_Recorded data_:
○ ○ ○ ○ ○ ○ ○

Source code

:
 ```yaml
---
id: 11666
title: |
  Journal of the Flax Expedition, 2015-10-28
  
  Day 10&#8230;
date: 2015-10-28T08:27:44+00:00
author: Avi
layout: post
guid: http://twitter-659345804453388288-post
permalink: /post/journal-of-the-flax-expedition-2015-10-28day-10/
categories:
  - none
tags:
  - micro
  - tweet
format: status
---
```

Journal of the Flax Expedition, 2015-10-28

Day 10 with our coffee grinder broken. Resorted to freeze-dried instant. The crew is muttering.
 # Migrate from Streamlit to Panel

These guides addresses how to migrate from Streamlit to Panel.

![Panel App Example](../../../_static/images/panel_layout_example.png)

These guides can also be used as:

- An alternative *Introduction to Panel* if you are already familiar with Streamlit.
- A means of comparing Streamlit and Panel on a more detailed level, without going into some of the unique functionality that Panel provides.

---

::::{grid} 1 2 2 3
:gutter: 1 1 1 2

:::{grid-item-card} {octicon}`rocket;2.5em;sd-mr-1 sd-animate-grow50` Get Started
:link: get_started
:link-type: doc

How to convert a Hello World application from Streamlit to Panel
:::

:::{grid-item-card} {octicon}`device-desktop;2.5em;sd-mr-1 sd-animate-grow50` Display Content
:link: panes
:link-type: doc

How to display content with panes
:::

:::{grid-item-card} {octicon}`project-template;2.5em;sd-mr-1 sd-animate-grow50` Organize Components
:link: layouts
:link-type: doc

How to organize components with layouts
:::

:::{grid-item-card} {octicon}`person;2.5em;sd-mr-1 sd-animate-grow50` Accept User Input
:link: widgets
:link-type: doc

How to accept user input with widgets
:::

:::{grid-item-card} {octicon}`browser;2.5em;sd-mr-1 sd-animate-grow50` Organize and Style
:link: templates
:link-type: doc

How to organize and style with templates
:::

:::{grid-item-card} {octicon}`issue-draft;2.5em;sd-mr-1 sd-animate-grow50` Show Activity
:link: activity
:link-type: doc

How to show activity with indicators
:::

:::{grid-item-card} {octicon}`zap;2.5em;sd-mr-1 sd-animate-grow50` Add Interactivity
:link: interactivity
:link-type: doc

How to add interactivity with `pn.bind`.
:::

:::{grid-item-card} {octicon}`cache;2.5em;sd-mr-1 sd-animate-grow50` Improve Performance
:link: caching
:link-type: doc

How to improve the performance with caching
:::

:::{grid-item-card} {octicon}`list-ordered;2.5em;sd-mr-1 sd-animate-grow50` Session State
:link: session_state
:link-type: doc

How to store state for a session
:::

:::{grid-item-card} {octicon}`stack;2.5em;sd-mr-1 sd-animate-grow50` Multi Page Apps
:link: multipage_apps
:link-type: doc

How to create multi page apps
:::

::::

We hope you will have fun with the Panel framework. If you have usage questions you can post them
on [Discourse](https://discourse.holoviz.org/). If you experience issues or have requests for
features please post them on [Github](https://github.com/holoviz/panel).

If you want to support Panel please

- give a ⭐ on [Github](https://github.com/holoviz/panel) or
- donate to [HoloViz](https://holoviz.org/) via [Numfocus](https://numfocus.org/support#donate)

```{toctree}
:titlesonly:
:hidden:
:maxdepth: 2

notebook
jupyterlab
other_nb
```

○ ○ ○ ○ ○ ○ ○

_PROBLEM DESCRIPTION_: Among the lines above, find those carrying the word "have" and copy them out.

_RESPONSE AREA_:
We hope you will have fun with the Panel framework. If you have usage questions you can post them
on [Discourse](https://discourse.holoviz.org/). If you experience issues or have requests for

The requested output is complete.